The two stand in the fast-thinning throng of victims, but they speak as if they were alone. Eye to eye, voice to voice, hand to hand, heart to heart, these two children of the Universal Mother, else so wide apart and differing, have come together on the dark highway, to repair home together, and to rest in her bosom.”

Carton is a very, very interesting man! In him Dickens has crafted such a dynamic and thought proving persona.

This novel is at times flawed, some scenes lack credibility, sometimes the characters are portrayed too simplistically, Dickens’s take on politics and sociology is also without a lot of nuance. On the other hand there is a lot more really good stuff here then I touched upon above.

Dickens fans as well as those who enjoy the classics should give this read. While I do not esteem this novel as highly as some others do, it is an entertaining read and certainly worthwhile. Though it has its weaknesses, this classic has a lot to recommend it. 

Friday, November 30, 2012

The Uninnocent by Bradford Morrow

Special thanks to Guy of His Futile Preoccupations for hosting the giveaway from which I won this book.

The Uninnocent by Bradford Morrow is a collection of short stories that share many common threads. The tales are generally first person accounts of quirky outsider types, some of whom commit questionable and sometimes reprehensible acts including murder.

To a remarkable degree, Morrow has gotten really deep into his characters’ heads. The majority of these fictional people have suffered loss or displacement in their early years that sends them a little off kilter. Though far from perfect, these characters are often complex and sympathetic.

In “The Hoarder” the main character hides in a small building that is part of a miniature golf course as he covertly observes couples playing the game.

“The physical urgency I felt, spying on these lovers,  I sated freely behind the thin walls of my  hiding place. Meanwhile, I learned how lovers speak, what kind of extravagant lies they tell each other, the promises they make, and all I could feel was gratitude that my brand of intimacy didn’t involve saying anything to anybody. “

False perception of reality is key theme of most of the stories. Many of the characters are unreliable narrators. Some of these storytellers lead the reader to believe that they are acting in good faith or self – defense; before the tale’s end, however, holes pop up in their narratives.

In “The Enigma of Grover’s Mill,” the adolescent narrator comes to believe that his mother’s live in boyfriend is a three-legged Martian.
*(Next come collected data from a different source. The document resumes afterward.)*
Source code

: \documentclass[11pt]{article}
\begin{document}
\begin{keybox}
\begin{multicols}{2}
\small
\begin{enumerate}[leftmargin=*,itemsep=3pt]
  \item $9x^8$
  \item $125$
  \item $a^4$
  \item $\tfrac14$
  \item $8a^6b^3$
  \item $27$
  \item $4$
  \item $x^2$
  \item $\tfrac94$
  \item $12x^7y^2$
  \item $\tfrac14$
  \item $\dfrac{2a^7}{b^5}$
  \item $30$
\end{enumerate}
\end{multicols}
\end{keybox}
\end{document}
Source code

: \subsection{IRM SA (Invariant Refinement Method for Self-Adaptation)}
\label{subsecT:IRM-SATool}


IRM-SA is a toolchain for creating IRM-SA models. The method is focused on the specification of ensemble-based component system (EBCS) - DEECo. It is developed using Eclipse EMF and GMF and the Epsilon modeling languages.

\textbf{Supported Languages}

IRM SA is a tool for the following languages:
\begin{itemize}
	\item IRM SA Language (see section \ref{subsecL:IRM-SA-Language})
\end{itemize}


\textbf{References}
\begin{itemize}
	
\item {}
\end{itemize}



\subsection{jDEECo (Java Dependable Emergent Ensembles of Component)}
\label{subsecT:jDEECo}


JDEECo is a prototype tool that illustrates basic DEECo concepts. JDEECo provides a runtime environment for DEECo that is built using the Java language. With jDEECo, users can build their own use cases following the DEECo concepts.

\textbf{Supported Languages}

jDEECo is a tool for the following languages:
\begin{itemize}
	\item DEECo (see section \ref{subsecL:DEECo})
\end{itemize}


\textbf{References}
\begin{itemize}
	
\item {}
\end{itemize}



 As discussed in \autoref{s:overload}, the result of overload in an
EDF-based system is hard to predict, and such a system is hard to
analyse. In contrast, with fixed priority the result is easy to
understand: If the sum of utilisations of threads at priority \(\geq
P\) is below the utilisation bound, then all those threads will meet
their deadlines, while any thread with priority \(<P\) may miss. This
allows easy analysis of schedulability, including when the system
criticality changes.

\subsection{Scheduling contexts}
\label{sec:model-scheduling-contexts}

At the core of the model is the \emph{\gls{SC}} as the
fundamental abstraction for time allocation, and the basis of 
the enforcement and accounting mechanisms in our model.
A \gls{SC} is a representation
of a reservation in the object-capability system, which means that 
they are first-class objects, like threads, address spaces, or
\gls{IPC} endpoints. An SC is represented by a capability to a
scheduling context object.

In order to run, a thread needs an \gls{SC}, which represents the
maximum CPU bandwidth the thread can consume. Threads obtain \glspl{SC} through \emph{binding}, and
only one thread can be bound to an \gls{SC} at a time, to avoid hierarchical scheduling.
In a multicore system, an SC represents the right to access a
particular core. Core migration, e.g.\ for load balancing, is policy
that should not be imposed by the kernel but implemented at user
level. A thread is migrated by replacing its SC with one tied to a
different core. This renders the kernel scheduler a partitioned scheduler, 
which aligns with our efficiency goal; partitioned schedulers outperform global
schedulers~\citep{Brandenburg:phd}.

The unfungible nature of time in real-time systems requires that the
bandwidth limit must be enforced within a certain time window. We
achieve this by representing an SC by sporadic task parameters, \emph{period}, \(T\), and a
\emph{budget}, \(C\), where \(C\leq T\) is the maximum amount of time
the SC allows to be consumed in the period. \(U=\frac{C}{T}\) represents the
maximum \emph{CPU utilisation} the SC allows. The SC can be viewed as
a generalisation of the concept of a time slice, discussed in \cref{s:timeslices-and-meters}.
Of course, this casts doubt upon the other aspects of reality that have been reported.

In “Amazing Grace,” our main character is blinded in an accident. After a period of depression, he picks himself up and, by using his misfortune as an example, he becomes an enormously successful spiritual and motivational speaker. After ten years, he spontaneously regains his sight. Keeping his newly regained vision a secret from his family and associates, he is shocked when he realizes what is really going on around him.

Some of the stories end in an imperfect redemption, usually with the flawed character finding a fellow outsider as a soul mate. All is never completely right and balanced because the serious defect is shown to still be lurking in the background. In “The Road to Nadeja,” the main character exhibits a lifelong habit of stealing things from friends and family. He uses the thefts in a bizarre way to gain further intimacy with these people. Later in life, isolated and alone, he makes a symbolic break from his habit and seems ready to begin over again. He meets a woman, but it is implied that he will steal something from her in order to cement their relationship.

Though often dark, this is a terrific collection of stories. Morrow’s writing is aesthetically pleasing, meaningful but very accessible. The character development is rich. Not always a journey into the blackest depths of the human heart, this is more a voyage into the murky grey. I highly recommend this for anyone who likes slightly off - beat stories with odd - ball characters.